Numpy ndarray multiplication

Question

I have two 3D numpy ndarray

A=np.array([[[1, 1],
             [1, 1],
             [1, 1]],

            [[2, 2],
             [2, 2],
             [2, 2]]])

B=np.array([[[ 2,  0],
             [ 0,  2]],

            [[ 2, -2],
             [-2,  2]]])

I want to create the AB array with elements AB_ijk=∑_m (A_ijm*B_imk) where the summation is only over the m-index (repeated) and not over i (that is in turn repeated).

In other words I can obtain di AB ndarray with this for loop

for i in range(2):
    AB[i,:,:]=np.dot(A[i,:,:],B[i,:,:])

and AB is equal to

array([[[ 2.,  2.],
    [ 2.,  2.],
    [ 2.,  2.]],

   [[ 0.,  0.],
    [ 0.,  0.],
    [ 0.,  0.]]])

Is there way to avoid the for loop?
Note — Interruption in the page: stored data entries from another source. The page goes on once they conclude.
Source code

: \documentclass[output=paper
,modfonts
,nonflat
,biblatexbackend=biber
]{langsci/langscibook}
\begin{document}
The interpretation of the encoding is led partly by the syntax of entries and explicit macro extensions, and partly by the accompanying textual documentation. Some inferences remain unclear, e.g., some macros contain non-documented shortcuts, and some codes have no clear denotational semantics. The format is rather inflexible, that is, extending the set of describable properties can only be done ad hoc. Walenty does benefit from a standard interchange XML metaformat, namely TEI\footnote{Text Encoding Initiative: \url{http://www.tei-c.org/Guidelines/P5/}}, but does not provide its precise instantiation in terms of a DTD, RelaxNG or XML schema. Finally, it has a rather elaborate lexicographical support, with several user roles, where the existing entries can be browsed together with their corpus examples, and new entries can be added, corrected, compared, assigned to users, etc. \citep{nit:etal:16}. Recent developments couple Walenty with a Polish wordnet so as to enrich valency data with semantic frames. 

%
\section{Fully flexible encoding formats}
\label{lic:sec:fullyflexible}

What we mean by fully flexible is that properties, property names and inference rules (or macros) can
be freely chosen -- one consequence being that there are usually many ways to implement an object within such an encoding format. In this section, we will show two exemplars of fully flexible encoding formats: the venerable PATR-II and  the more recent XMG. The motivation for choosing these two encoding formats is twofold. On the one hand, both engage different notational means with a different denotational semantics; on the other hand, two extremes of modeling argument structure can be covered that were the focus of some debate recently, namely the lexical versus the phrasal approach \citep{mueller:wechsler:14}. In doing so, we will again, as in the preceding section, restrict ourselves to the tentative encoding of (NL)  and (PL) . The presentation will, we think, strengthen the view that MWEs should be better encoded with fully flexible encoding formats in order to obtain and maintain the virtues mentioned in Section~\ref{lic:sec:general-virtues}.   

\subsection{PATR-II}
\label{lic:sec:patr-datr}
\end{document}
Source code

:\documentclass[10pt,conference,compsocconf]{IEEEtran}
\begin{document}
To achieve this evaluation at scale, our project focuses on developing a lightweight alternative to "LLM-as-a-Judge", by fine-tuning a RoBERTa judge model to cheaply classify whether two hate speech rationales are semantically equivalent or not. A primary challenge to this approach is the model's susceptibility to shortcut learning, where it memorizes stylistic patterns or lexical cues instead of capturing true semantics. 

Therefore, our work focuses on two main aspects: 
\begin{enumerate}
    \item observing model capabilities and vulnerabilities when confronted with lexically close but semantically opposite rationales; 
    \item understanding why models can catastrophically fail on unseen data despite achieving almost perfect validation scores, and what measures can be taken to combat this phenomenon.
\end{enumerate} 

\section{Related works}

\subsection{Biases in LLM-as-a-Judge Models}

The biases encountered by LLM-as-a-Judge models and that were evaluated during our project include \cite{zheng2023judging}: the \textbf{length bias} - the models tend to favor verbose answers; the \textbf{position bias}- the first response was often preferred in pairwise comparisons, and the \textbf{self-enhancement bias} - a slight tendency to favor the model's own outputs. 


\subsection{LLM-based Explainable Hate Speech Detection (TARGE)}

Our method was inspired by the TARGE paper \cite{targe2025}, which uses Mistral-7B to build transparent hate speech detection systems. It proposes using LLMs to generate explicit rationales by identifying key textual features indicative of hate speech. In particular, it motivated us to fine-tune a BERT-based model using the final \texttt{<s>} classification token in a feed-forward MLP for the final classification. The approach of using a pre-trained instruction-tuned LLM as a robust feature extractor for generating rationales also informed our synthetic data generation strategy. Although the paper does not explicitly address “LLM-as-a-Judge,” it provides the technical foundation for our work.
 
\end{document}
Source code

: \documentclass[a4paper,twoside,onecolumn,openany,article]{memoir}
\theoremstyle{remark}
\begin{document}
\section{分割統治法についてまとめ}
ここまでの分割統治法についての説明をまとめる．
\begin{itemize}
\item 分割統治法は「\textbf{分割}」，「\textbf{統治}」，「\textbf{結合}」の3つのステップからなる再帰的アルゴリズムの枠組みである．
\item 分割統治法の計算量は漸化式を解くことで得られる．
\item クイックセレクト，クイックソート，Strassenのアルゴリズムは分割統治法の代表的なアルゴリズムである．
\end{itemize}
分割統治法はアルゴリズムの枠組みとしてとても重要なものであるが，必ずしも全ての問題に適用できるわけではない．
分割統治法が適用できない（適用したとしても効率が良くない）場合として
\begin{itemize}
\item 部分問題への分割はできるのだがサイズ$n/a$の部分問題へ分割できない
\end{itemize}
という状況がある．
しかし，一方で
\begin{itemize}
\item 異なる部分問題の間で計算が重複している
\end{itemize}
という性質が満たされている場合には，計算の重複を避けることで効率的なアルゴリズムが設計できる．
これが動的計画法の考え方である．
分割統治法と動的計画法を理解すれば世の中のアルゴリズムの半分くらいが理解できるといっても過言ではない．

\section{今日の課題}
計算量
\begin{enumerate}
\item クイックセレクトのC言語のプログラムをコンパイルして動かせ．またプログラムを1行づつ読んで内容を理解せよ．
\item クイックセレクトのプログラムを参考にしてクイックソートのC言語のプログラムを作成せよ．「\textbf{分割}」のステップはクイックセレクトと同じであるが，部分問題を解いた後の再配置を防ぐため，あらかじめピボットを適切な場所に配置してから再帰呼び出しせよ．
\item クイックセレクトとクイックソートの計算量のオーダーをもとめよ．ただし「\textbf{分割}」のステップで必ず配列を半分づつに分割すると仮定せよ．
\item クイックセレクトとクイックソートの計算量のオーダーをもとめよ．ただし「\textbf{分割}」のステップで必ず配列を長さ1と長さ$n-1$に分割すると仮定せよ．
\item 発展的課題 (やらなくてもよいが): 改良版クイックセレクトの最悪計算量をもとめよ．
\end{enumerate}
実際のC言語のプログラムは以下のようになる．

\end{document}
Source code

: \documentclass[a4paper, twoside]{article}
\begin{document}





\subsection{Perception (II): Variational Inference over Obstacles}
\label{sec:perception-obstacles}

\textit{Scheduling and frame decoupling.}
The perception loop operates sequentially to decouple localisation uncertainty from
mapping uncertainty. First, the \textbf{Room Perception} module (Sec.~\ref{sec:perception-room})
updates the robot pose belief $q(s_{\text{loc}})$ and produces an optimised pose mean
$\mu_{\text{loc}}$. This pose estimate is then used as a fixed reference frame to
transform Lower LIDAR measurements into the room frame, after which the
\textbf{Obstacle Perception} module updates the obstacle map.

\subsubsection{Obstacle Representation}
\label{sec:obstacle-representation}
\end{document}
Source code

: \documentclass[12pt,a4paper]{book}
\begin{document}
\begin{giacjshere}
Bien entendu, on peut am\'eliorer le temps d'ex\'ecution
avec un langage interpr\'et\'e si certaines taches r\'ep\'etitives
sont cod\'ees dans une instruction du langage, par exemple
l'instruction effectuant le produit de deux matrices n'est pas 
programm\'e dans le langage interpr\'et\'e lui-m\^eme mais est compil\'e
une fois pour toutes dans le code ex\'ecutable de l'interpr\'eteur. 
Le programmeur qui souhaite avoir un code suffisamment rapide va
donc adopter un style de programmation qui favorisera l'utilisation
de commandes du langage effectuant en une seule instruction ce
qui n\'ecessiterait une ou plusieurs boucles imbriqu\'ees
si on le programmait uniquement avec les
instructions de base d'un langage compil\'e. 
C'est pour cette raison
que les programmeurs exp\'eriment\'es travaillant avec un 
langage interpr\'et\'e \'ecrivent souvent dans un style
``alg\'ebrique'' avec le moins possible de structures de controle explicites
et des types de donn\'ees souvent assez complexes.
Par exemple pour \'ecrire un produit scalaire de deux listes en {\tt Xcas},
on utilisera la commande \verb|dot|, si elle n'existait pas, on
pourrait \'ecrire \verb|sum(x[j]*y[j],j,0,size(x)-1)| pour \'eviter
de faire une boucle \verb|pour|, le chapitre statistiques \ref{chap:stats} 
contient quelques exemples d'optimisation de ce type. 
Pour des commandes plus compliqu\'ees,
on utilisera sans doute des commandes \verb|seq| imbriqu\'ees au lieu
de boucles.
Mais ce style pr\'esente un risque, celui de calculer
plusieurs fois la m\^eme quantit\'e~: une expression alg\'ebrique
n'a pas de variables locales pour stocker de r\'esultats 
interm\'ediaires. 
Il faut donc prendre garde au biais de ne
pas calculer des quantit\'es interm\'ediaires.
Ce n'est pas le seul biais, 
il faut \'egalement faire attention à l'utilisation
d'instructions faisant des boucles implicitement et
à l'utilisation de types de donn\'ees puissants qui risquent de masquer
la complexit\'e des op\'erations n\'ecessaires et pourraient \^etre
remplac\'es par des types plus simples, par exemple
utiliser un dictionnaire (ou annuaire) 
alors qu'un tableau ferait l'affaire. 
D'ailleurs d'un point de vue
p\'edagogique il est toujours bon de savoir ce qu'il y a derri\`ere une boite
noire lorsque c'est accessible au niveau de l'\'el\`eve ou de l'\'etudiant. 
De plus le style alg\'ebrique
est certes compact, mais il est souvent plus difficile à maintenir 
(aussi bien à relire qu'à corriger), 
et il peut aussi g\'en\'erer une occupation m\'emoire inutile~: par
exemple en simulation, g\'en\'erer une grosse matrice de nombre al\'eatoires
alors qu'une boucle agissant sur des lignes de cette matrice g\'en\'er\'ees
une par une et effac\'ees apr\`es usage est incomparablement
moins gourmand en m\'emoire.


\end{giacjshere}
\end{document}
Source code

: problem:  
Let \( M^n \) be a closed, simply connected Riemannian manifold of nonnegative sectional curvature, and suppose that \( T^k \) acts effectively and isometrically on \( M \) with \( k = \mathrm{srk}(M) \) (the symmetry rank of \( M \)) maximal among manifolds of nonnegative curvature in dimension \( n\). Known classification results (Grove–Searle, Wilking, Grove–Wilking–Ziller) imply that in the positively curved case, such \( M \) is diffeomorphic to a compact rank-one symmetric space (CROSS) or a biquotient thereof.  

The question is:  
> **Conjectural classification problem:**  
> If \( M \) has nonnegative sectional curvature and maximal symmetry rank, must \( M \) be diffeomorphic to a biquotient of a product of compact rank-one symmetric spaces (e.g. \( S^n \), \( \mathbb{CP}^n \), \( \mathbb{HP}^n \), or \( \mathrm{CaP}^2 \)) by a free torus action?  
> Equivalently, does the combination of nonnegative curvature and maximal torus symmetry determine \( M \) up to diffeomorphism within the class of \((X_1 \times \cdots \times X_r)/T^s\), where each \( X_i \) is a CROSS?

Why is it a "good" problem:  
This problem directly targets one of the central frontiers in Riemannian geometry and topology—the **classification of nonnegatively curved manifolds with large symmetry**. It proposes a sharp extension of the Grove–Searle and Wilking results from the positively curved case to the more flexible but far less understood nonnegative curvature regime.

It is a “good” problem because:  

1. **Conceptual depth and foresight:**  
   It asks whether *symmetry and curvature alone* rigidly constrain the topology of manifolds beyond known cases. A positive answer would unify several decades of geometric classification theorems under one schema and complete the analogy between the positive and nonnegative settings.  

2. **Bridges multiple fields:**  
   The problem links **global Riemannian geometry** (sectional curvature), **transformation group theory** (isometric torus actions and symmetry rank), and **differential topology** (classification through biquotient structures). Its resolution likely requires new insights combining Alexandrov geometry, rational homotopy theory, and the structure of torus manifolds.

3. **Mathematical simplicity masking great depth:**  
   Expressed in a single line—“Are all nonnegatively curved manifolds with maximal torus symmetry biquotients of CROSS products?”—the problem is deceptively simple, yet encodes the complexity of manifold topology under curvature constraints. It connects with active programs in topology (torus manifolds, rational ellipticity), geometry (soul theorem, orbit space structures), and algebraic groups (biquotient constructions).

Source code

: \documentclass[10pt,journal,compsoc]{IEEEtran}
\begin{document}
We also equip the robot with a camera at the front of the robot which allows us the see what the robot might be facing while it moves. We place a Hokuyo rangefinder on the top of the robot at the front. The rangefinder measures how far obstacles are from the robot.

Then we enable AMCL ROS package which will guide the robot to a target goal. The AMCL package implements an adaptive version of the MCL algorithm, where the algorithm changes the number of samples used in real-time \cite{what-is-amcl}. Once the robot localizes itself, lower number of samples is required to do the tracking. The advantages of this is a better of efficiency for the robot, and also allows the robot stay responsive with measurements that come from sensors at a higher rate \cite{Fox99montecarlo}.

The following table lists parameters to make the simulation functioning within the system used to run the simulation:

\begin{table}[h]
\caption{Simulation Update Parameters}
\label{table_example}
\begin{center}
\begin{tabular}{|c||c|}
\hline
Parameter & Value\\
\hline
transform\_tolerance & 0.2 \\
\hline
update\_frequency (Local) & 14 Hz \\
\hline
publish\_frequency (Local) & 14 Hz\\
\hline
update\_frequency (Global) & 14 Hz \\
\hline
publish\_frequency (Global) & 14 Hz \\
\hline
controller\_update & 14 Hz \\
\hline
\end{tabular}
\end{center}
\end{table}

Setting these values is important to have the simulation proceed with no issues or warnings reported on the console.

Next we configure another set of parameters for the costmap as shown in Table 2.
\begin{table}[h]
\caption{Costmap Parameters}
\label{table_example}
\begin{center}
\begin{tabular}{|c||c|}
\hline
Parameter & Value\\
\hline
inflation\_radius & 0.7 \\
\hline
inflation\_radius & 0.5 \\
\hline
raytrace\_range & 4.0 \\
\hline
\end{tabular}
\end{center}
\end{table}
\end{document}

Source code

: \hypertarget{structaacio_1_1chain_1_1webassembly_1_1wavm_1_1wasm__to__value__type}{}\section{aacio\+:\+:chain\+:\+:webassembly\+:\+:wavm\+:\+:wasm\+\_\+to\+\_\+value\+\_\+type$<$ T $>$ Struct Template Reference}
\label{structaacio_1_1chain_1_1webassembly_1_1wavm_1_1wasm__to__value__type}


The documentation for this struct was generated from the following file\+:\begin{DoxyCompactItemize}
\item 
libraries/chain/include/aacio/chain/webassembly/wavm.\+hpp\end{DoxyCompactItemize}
How can I obtain the AB array with tensordot or einsum?

Thank you for your answers, I really appreciate it.

Answer 1

On a sufficiently recent NumPy (1.10+), you can do

AB = np.matmul(A, B)

or (if you also have Python 3.5+):

AB = A @ B

If you don't have NumPy 1.10+, you can do

AB = np.einsum('ijm,imk->ijk', A, B)

For large J/M/K dimensions, especially if you have a good BLAS, it might also be worth considering the explicit for loop with dot. The BLAS matrix multiply might save more time than the overhead of more interpreted Python loses. I think np.matmul and @ are supposed to take advantage of the same things dot does, but I don't think np.einsum does.

Answer 2

ABijk=∑m (Aijm*Bimk) translates to

AB = np.einsum('ijm,imk->ijk', A, B)

I think the matmul operator will also handle this

AB = A @ B

since it takes the normal dot on the the last 2 dimensions, carrying the rest along as free baggage.

Test those and let me know if they work.